DATA SHOWN Block Start
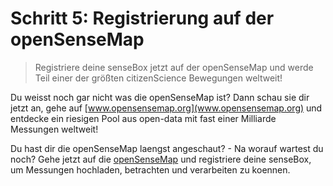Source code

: # Schritt 5: Registrierung auf der openSenseMap

>Registriere deine senseBox jetzt auf der openSenseMap und werde Teil einer der größten citizenScience Bewegungen weltweit!

Du weisst noch gar nicht was die openSenseMap ist? Dann schau sie dir jetzt an, gehe auf [www.opensensemap.org](www.opensensemap.org) und entdecke ein riesigen Pool aus open-data mit fast einer Milliarde Messungen weltweit!

Du hast dir die openSenseMap laengst angeschaut? - Na worauf wartest du noch?
Gehe jetzt auf die [openSenseMap](opensensemap.org) und registriere deine senseBox, um Messungen hochladen, betrachten und verarbeiten zu koennen.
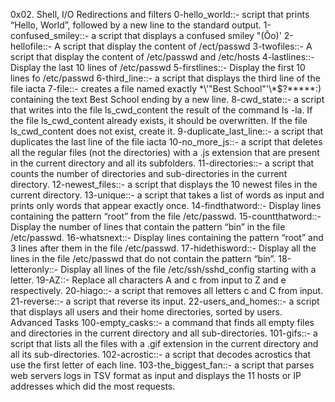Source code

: 0x02. Shell, I/O Redirections and filters
0-hello_world::- script that prints “Hello, World”, followed by a new line to the standard output.
1-confused_smiley::- a script that displays a confused smiley "(Ôo)'
2-hellofile::- A script that display the content of /ect/passwd
3-twofiles::- A script that display the content of /etc/passwd and /etc/hosts
4-lastlines::- Display the last 10 lines of /etc/passwd
5-firstlines::- Display the first 10 lines fo /etc/passwd
6-third_line::-  a script that displays the third line of the file iacta
7-file::-  creates a file named exactly \*\\'"Best School"\'\\*$\?\*\*\*\*\*:) containing the text Best School ending by a new line.
8-cwd_state::- a script that writes into the file ls_cwd_content the result of the command ls -la. If the file ls_cwd_content already exists, it should be overwritten. If the file ls_cwd_content does not exist, create it.
9-duplicate_last_line::- a script that duplicates the last line of the file iacta
10-no_more_js::- a script that deletes all the regular files (not the directories) with a .js extension that are present in the current directory and all its subfolders.
11-directories::- a script that counts the number of directories and sub-directories in the current directory.
12-newest_files::-  a script that displays the 10 newest files in the current directory.
13-unique::- a script that takes a list of words as input and prints only words that appear exactly once.
14-findthatword::- Display lines containing the pattern “root” from the file /etc/passwd.
15-countthatword::- Display the number of lines that contain the pattern “bin” in the file /etc/passwd.
16-whatsnext::- Display lines containing the pattern “root” and 3 lines after them in the file /etc/passwd.
17-hidethisword::- Display all the lines in the file /etc/passwd that do not contain the pattern “bin”.
18-letteronly::- Display all lines of the file /etc/ssh/sshd_config starting with a letter.
19-AZ::- Replace all characters A and c from input to Z and e respectively.
20-hiago::- a script that removes all letters c and C from input.
21-reverse::-  a script that reverse its input.
22-users_and_homes::-  a script that displays all users and their home directories, sorted by users.
Advanced Tasks
100-empty_casks::-  a command that finds all empty files and directories in the current directory and all sub-directories.
101-gifs::- a script that lists all the files with a .gif extension in the current directory and all its sub-directories.
102-acrostic::-  a script that decodes acrostics that use the first letter of each line.
103-the_biggest_fan::- a script that parses web servers logs in TSV format as input and displays the 11 hosts or IP addresses which did the most requests.
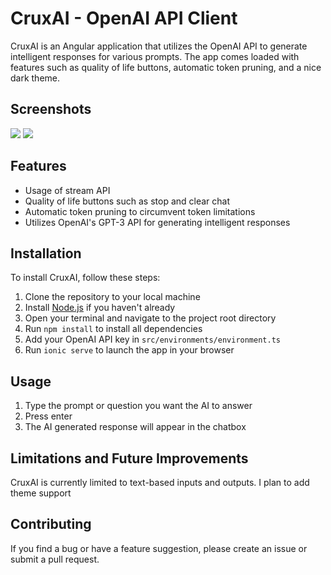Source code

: # CruxAI - OpenAI API Client

CruxAI is an Angular application that utilizes the OpenAI API to generate intelligent responses for various prompts. The app comes loaded with features such as quality of life buttons, automatic token pruning, and a nice dark theme.

## Screenshots

![](https://i.imgur.com/eHH3POo.png)
![](https://i.imgur.com/GJ6aGHb.png)

## Features

- Usage of stream API
- Quality of life buttons such as stop and clear chat
- Automatic token pruning to circumvent token limitations
- Utilizes OpenAI's GPT-3 API for generating intelligent responses

## Installation

To install CruxAI, follow these steps:

1. Clone the repository to your local machine
2. Install [Node.js](https://nodejs.org/en/download/) if you haven't already
3. Open your terminal and navigate to the project root directory
4. Run `npm install` to install all dependencies
5. Add your OpenAI API key in `src/environments/environment.ts`
6. Run `ionic serve` to launch the app in your browser

## Usage

1. Type the prompt or question you want the AI to answer 
2. Press enter
3. The AI generated response will appear in the chatbox

## Limitations and Future Improvements

CruxAI is currently limited to text-based inputs and outputs. I plan to add theme support

## Contributing

If you find a bug or have a feature suggestion, please create an issue or submit a pull request.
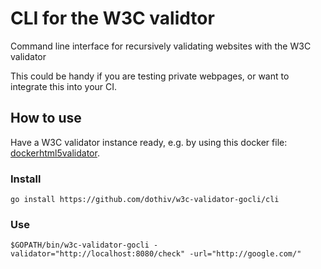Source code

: # CLI for the W3C validtor

Command line interface for recursively validating websites with the W3C validator

This could be handy if you are testing private webpages, or want to integrate this into your CI.

## How to use

Have a W3C validator instance ready, e.g. by using this docker file: [dockerhtml5validator](https://github.com/magnetikonline/dockerhtml5validator).

### Install

    go install https://github.com/dothiv/w3c-validator-gocli/cli
    
### Use

    $GOPATH/bin/w3c-validator-gocli -validator="http://localhost:8080/check" -url="http://google.com/"
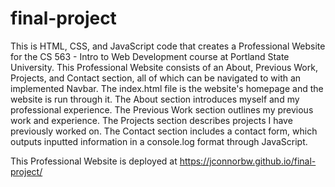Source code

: # final-project

This is HTML, CSS, and JavaScript code that creates a Professional Website for the CS 563 - Intro to Web Development course at Portland State University. This Professional Website consists of an About, Previous Work, Projects, and Contact section, all of which can be navigated to with an implemented Navbar. The index.html file is the website's homepage and the website is run through it. The About section introduces myself and my professional experience. The Previous Work section outlines my previous work and experience. The Projects section describes projects I have previously worked on. The Contact section includes a contact form, which outputs inputted information in a console.log format through JavaScript.

This Professional Website is deployed at https://jconnorbw.github.io/final-project/
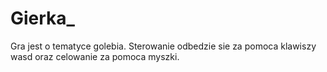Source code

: # Gierka_


Gra jest o tematyce golebia. Sterowanie odbedzie sie za pomoca klawiszy wasd oraz celowanie za pomoca myszki.
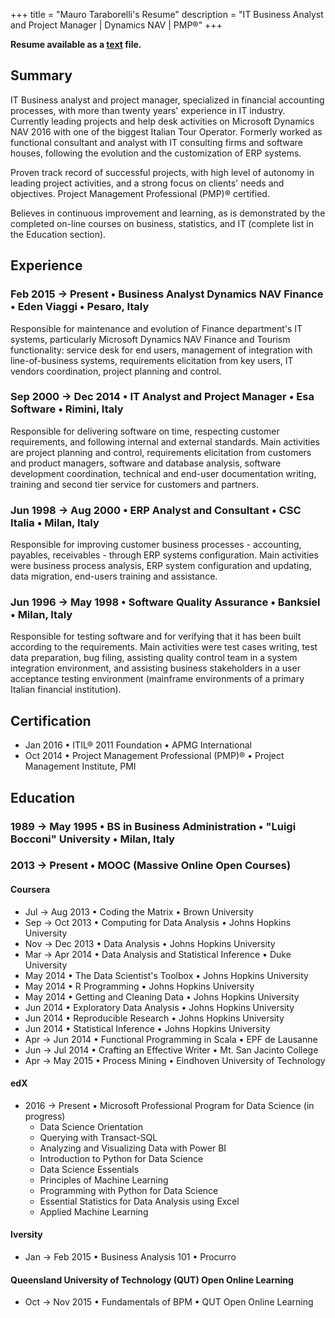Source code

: +++
title       = "Mauro Taraborelli's Resume"
description = "IT Business Analyst and Project Manager | Dynamics NAV | PMP®"
+++

__Resume available as a [text](/txt/maurotaraborelli-resume.txt) file.__

## __Summary__

IT Business analyst and project manager, specialized in financial accounting
processes, with more than twenty years' experience in IT industry. Currently
leading projects and help desk activities on Microsoft Dynamics NAV 2016 with
one of the biggest Italian Tour Operator. Formerly worked as functional consultant
and analyst with IT consulting firms and software houses, following the evolution
and the customization of ERP systems.

Proven track record of successful projects, with high level of autonomy in leading
project activities, and a strong focus on clients' needs and objectives. Project
Management Professional (PMP)® certified.

Believes in continuous improvement and learning, as is demonstrated by the completed
on-line courses on business, statistics, and IT (complete list in the Education section).

## __Experience__

### Feb 2015 → Present • Business Analyst Dynamics NAV Finance • Eden Viaggi • Pesaro, Italy

Responsible for maintenance and evolution of Finance department's IT systems,
particularly Microsoft Dynamics NAV Finance and Tourism functionality: service
desk for end users, management of integration with line-of-business systems,
requirements elicitation from key users, IT vendors coordination, project planning
and control.

### Sep 2000 → Dec 2014 • IT Analyst and Project Manager • Esa Software • Rimini, Italy

Responsible for delivering software on time, respecting customer requirements,
and following internal and external standards. Main activities are project planning
and control, requirements elicitation from customers and product managers, software
and database analysis, software development coordination, technical and end-user
documentation writing, training and second tier service for customers and partners.

### Jun 1998 → Aug 2000 • ERP Analyst and Consultant • CSC Italia • Milan, Italy

Responsible for improving customer business processes - accounting, payables,
receivables - through ERP systems configuration. Main activities were business
process analysis, ERP system configuration and updating, data migration, end-users
training and assistance.

### Jun 1996 → May 1998 • Software Quality Assurance • Banksiel • Milan, Italy

Responsible for testing software and for verifying that it has been built according
to the requirements. Main activities were test cases writing, test data preparation,
bug filing, assisting quality control team in a system integration environment,
and assisting business stakeholders in a user acceptance testing environment
(mainframe environments of a primary Italian financial institution).

## __Certification__

- Jan 2016 • ITIL® 2011 Foundation • APMG International
- Oct 2014 • Project Management Professional (PMP)® • Project Management Institute, PMI

## __Education__

### 1989 → May 1995 • BS in Business Administration • "Luigi Bocconi" University • Milan, Italy

### 2013 → Present • MOOC (Massive Online Open Courses)

#### Coursera

- Jul → Aug 2013 • Coding the Matrix • Brown University
- Sep → Oct 2013 • Computing for Data Analysis • Johns Hopkins University
- Nov → Dec 2013 • Data Analysis • Johns Hopkins University
- Mar → Apr 2014 • Data Analysis and Statistical Inference • Duke University
- May 2014 • The Data Scientist's Toolbox • Johns Hopkins University
- May 2014 • R Programming • Johns Hopkins University
- May 2014 • Getting and Cleaning Data • Johns Hopkins University
- Jun 2014 • Exploratory Data Analysis • Johns Hopkins University
- Jun 2014 • Reproducible Research • Johns Hopkins University
- Jun 2014 • Statistical Inference • Johns Hopkins University
- Apr → Jun 2014 • Functional Programming in Scala • EPF de Lausanne
- Jun → Jul 2014 • Crafting an Effective Writer • Mt. San Jacinto College
- Apr → May 2015 • Process Mining • Eindhoven University of Technology

#### edX

- 2016 → Present • Microsoft Professional Program for Data Science (in progress)
  - Data Science Orientation
  - Querying with Transact-SQL
  - Analyzing and Visualizing Data with Power BI
  - Introduction to Python for Data Science
  - Data Science Essentials
  - Principles of Machine Learning
  - Programming with Python for Data Science
  - Essential Statistics for Data Analysis using Excel
  - Applied Machine Learning

#### Iversity

- Jan → Feb 2015 • Business Analysis 101 • Procurro

#### Queensland University of Technology (QUT) Open Online Learning

- Oct → Nov 2015 • Fundamentals of BPM • QUT Open Online Learning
DATA SHOWN Block End
--- ACTION ITEM ---
From the line that has "- Jan 2016 •" through the line that has "- Jun 2014 • Statistical", copy every line exactly as it appears above, and leave out all others.

--- ANSWER FOR THE TASK ---
- Jan 2016 • ITIL® 2011 Foundation • APMG International
- Oct 2014 • Project Management Professional (PMP)® • Project Management Institute, PMI

## __Education__

### 1989 → May 1995 • BS in Business Administration • "Luigi Bocconi" University • Milan, Italy

### 2013 → Present • MOOC (Massive Online Open Courses)

#### Coursera

- Jul → Aug 2013 • Coding the Matrix • Brown University
- Sep → Oct 2013 • Computing for Data Analysis • Johns Hopkins University
- Nov → Dec 2013 • Data Analysis • Johns Hopkins University
- Mar → Apr 2014 • Data Analysis and Statistical Inference • Duke University
- May 2014 • The Data Scientist's Toolbox • Johns Hopkins University
- May 2014 • R Programming • Johns Hopkins University
- May 2014 • Getting and Cleaning Data • Johns Hopkins University
- Jun 2014 • Exploratory Data Analysis • Johns Hopkins University
- Jun 2014 • Reproducible Research • Johns Hopkins University
- Jun 2014 • Statistical Inference • Johns Hopkins University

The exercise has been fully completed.